Now a dude claiming he was a prophet LIED to a man who actually WAS a prophet. Oh, I can smell thunder, I can taste the wrath.
"Whats for dinner dad?"
"False prophet, son. Deep fried."

But lo, hark, and riddle me this: Not only does the man of God eat and drink unawares, but God's judgement comes through Jacob! Jacob pronounces that John will not rest with his fathers. Notice that God does not say you will die, since all men die, but God says he will be ashamed in his death.

Now try to picture the situation. You lie to someone clearly holier than yourself, you get them to sin. God uses you to pronounce judgement on them. How are you going to feel? I'd feel pretty darn bad. Imagine it from the other perspective: You have a mandate from God. You trust the word of a fellow 'brother' without checking the scriptures. God uses this false brother to pronounce judgement on you. How do you feel? You can't think that he's lying to you about the judgement, since he reminds you of the mandate (which is what Jacob changed). So you are ashamed and embarrassed. I think both of them felt really quite poor.

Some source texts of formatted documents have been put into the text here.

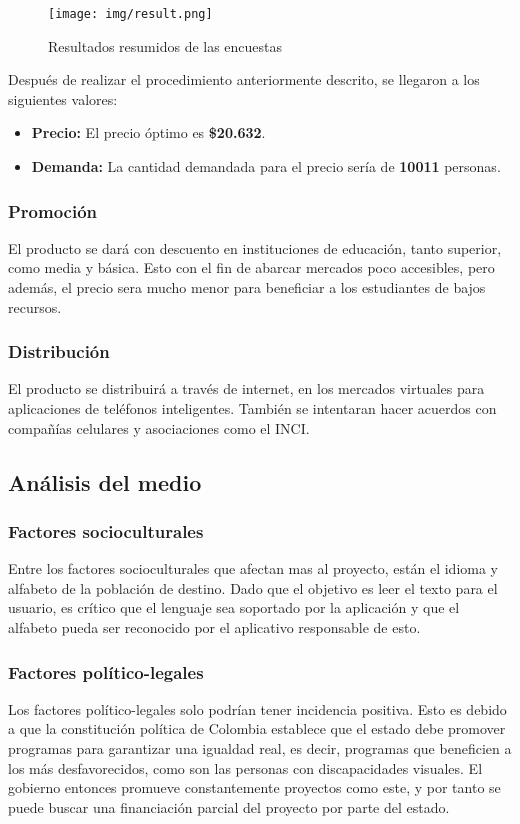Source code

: \documentclass[a4paper, 12pt, oneside]{article}
\begin{document}
	\begin{figure}[htb]
	\begin{center}
	\leavevmode
	\texttt{[image: img/result.png]}
	\end{center}
	\caption{Resultados resumidos de las encuestas}
	\label{fig:result}
	\end{figure}
	
	Después de realizar el procedimiento anteriormente descrito, se llegaron a los siguientes valores:
	\begin{itemize}
		\item {\bf Precio:} El precio óptimo es {\bf \$20.632}.
		\item {\bf Demanda:} La cantidad demandada para el precio sería de {\bf 10011} personas.
	\end{itemize}

	\subsubsection{Promoción}
	El producto se dará con descuento en instituciones de educación, tanto superior, como media y básica. Esto con el fin de abarcar mercados poco accesibles, pero además, el precio sera
	mucho menor para beneficiar a los estudiantes de bajos recursos.
	
	\subsubsection{Distribución}
	El producto se distribuirá a través de internet, en los mercados virtuales para aplicaciones de teléfonos inteligentes. También se intentaran hacer acuerdos con compañías celulares y
	asociaciones como el INCI.

	\subsection{Análisis del medio}

	\subsubsection{Factores socioculturales}
	Entre los factores socioculturales que afectan mas al proyecto, están el idioma y alfabeto de la población de destino. Dado que el objetivo es leer el texto para el usuario, es crítico que el lenguaje sea soportado por la aplicación y que el alfabeto pueda ser reconocido por el aplicativo responsable de esto.
	
	\subsubsection{Factores político-legales}
	Los factores político-legales solo podrían tener incidencia positiva. Esto es debido a que la constitución política de Colombia establece que el estado debe promover programas para
	garantizar una igualdad real, es decir, programas que beneficien a los más desfavorecidos, como son las personas con discapacidades visuales. El gobierno entonces promueve
	constantemente proyectos como este, y por tanto se puede buscar una financiación parcial del proyecto por parte del estado.
	
\end{document}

So now what happens is: Jacob finishes his meal (that actually made me laugh... the bread over which men die probably tastes all the sweeter) and sends John off on his donkey. Then God sends a lion. Slash. Dead. John's body is cast on the side of the road. As a sign of God's hand in this, both the lion and the donkey sit and wait with the body. Image you are a passer by, what you would think.

So Jacob hears of this, fetches John's body and lays it in his own tomb. Jacob gives his sons instructions to bury him with John when he dies. This is probably to symbolize that they are in the same boat. Jacob mourns for John, probably not wanting to live much longer himself, but at least he trusts the word of God again.

I learned a lot from this story. It really confused me at first. But as you chew it, you realize what is being taught:
  • Liars (sinners) don't always get punished. God may allow them to 'get away with it.' But death comes soon enough for all men.
  • Do not stray from the word of God, not even for those who you trust. I realised my guilt in this regard. How many times have I just gone along with a friend because I thought: He's a good christian, he must have thought about that issue. Don't do it. God doesn't like it.
  • Deception is a treacherous thing. Even if you want to be nice to them, do not deceive them.
  • From him who has been given much (prophecy, visible signs), much will be taken away.

All of this lead to a failure in repentance. While the words of the prophet came true, the message was thrown out along with the messenger. A sad and dark tale indeed.